Nevertheless, to keep it “relatively simple”, considering “Omeka is designed with non-IT specialists in mind” and considering I am “non-IT specialist” (as are the “users” of our future Omeka install) , what would it take to provide a “relatively simple” step-by-step instruction on how to set up a specific file storage location in an Omeka install?
Where would I start, from the posts explaining how to set up an S3 external storage configuration?
Where and when should one provide the location of such file storage location (URL/FTP/Webdav ?), when and where should one provide the appropriate identifiers (username/password)?
Besides, is there a setting that should be made at the install stage to manage access rights to such external storage? In fact, while it is clear how to provide “users” with specific access rights to original files, it is unclear how to restrict the publishing on the public website/interface of the original files alone (while making the metadata and thumbnails still publicly searchable)… but perhaps this does not need to be configured at the install/set up stage and can be managed later on, therefore being the topic of a separate post in the forum?

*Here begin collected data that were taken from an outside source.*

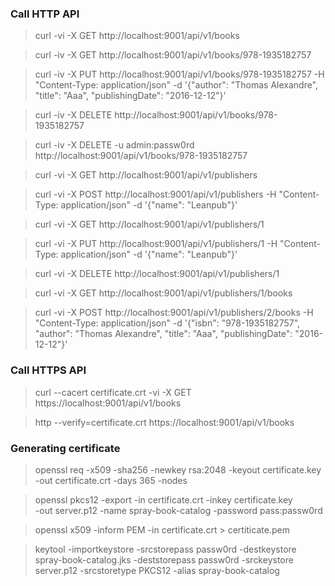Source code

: ### Call HTTP API
> curl -vi -X GET    http://localhost:9001/api/v1/books

> curl -iv -X GET    http://localhost:9001/api/v1/books/978-1935182757
 
> curl -iv -X PUT    http://localhost:9001/api/v1/books/978-1935182757 
> 	-H "Content-Type: application/json" 
> 	-d '{"author": "Thomas Alexandre", "title": "Aaa", "publishingDate": "2016-12-12"}'
	
>  curl -iv -X DELETE http://localhost:9001/api/v1/books/978-1935182757

>  curl -iv -X DELETE -u admin:passw0rd http://localhost:9001/api/v1/books/978-1935182757 
	

> curl -vi -X GET    http://localhost:9001/api/v1/publishers

> curl -vi -X POST   http://localhost:9001/api/v1/publishers
>     -H "Content-Type: application/json"
>     -d '{"name": "Leanpub"}'

> curl -vi -X GET    http://localhost:9001/api/v1/publishers/1

> curl -vi -X PUT    http://localhost:9001/api/v1/publishers/1
>     -H "Content-Type: application/json"
>     -d '{"name": "Leanpub"}'

> curl -vi -X DELETE http://localhost:9001/api/v1/publishers/1

> curl -vi -X GET    http://localhost:9001/api/v1/publishers/1/books

> curl -vi -X POST   http://localhost:9001/api/v1/publishers/2/books
> 	-H "Content-Type: application/json" 
> 	-d '{"isbn": "978-1935182757", "author": "Thomas Alexandre", "title": "Aaa", "publishingDate": "2016-12-12"}'

### Call HTTPS API
> curl --cacert certificate.crt -vi -X GET https://localhost:9001/api/v1/books

> http --verify=certificate.crt https://localhost:9001/api/v1/books

### Generating certificate 
> openssl 
>  	req 
>   -x509 
>	-sha256 
>	-newkey rsa:2048 
>	-keyout certificate.key 
>	-out certificate.crt 
>	-days 365 -nodes

> openssl 
>	pkcs12 
>  	-export 
> 	-in certificate.crt 
> 	-inkey certificate.key  
> 	-out server.p12 
> 	-name spray-book-catalog 
> 	-password pass:passw0rd

> openssl x509 -inform PEM -in certificate.crt > certiticate.pem

> keytool 
> 	-importkeystore 
> 	-srcstorepass passw0rd 
> 	-destkeystore spray-book-catalog.jks 
> 	-deststorepass passw0rd 
> 	-srckeystore server.p12 
> 	-srcstoretype PKCS12 
> 	-alias spray-book-catalog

Hence, any help from the forum to make this work would be greatly appreciated.
Thank you,

jflatnes · February 4, 2017, 9:56pm

Splitting user-by-user would be significantly more complex: the only thing you have easy access to in the storage layer is the path of the file being stored or requested. You can get access to global data like the current user, but keeping track of things so it works correctly the way you’re describing would not be a simple undertaking. The system just isn’t designed to work that way.

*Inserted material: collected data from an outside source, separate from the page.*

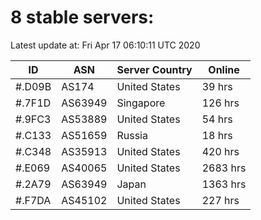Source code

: # 8 stable servers:

Latest update at: Fri Apr 17 06:10:11 UTC 2020

| ID | ASN | Server Country | Online |
| -- | --- | -------------- | ------ |
| #.D09B | AS174 | United States | 39 hrs |
| #.7F1D | AS63949 | Singapore | 126 hrs |
| #.9FC3 | AS53889 | United States | 54 hrs |
| #.C133 | AS51659 | Russia | 18 hrs |
| #.C348 | AS35913 | United States | 420 hrs |
| #.E069 | AS40065 | United States | 2683 hrs |
| #.2A79 | AS63949 | Japan | 1363 hrs |
| #.F7DA | AS45102 | United States | 227 hrs |

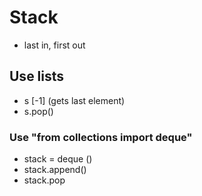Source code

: # Stack

- last in, first out

## Use lists
- s [-1] (gets last element)
- s.pop()

### Use "from collections import deque"

- stack = deque ()
- stack.append()
- stack.pop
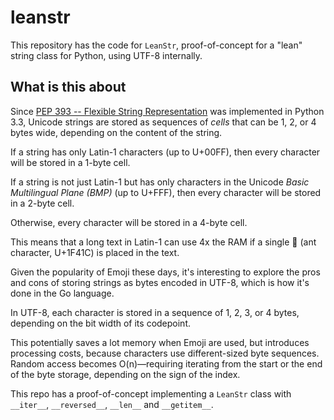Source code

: # leanstr

This repository has the code for `LeanStr`,
proof-of-concept for a "lean" string class for Python,
using UTF-8 internally.

## What is this about

Since [PEP 393 -- Flexible String Representation](https://www.python.org/dev/peps/pep-0393/)
was implemented in Python 3.3, Unicode strings are stored as sequences of _cells_
that can be 1, 2, or 4 bytes wide, depending on the content of the string.

If a string has only Latin-1 characters (up to U+00FF),
then every character will be stored in a 1-byte cell.

If a string is not just Latin-1 but has only characters in the Unicode
_Basic Multilingual Plane (BMP)_ (up to U+FFF),
then every character will be stored in a 2-byte cell.

Otherwise, every character will be stored in a 4-byte cell.

This means that a long text in Latin-1 can use 4x the RAM if a
single 🐜 (ant character, U+1F41C) is placed in the text.

Given the popularity of Emoji these days, it's interesting to explore the pros and cons
of storing strings as bytes encoded in UTF-8, which is how it's done in the Go language.

In UTF-8, each character is stored in a sequence of 1, 2, 3, or 4 bytes,
depending on the bit width of its codepoint.

This potentially saves a lot memory when Emoji are used, but introduces
processing costs, because characters use different-sized byte sequences.
Random access becomes O(n)—requiring iterating
from the start or the end of the byte storage, depending on the sign of the index.

This repo has a proof-of-concept implementing a `LeanStr` class with
`__iter__`, `__reversed__`, `__len__` and `__getitem__`.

As for configuring the storage: to work well it pretty much needs to be done up front, before any items or files or created. It’s possible to do so later, but you’d have to manually move things around to the proper locations if you go that route.

The S3 instructions are a reasonable starting point. The storage system is configured through the application/config/config.ini file. You tell Omeka what adapter it should use to handle storing files, and give whatever options that storage adapter needs there as well. This generally would include the location/URL as well as whatever authentication options are needed. The storage class is simple, just implementing a small interface (see for example a community member’s own S3 adapter that uses Amazon’s official PHP SDK rather than Zend’s). An adapter that stores to any other provider would probably look pretty much the same, but just using that provider’s SDK instead.

Bifurcating the storage locations is perhaps a little more complex, but it can pretty much delegate all the work to other existing adapters. I’d envision the solution looking something like this: the adapter looks to see if the storage path starts with “original/”: if it does, it passes off to a cloud storage adapter, otherwise it passes off to the Filesystem adapter. The result is that “original” files are stored with the cloud provider, and all other files are stored locally.

Managing access to the original files can be a little more complex because again it’s not exactly something that Omeka is designed to do. One option with cloud storage is to just configure the storage so public access isn’t allowed at all. S3 for example also allows for signature-based URLs where the system creates a time-limited URL to allow access, preventing hotlinking and even direct “guessing” of the URL.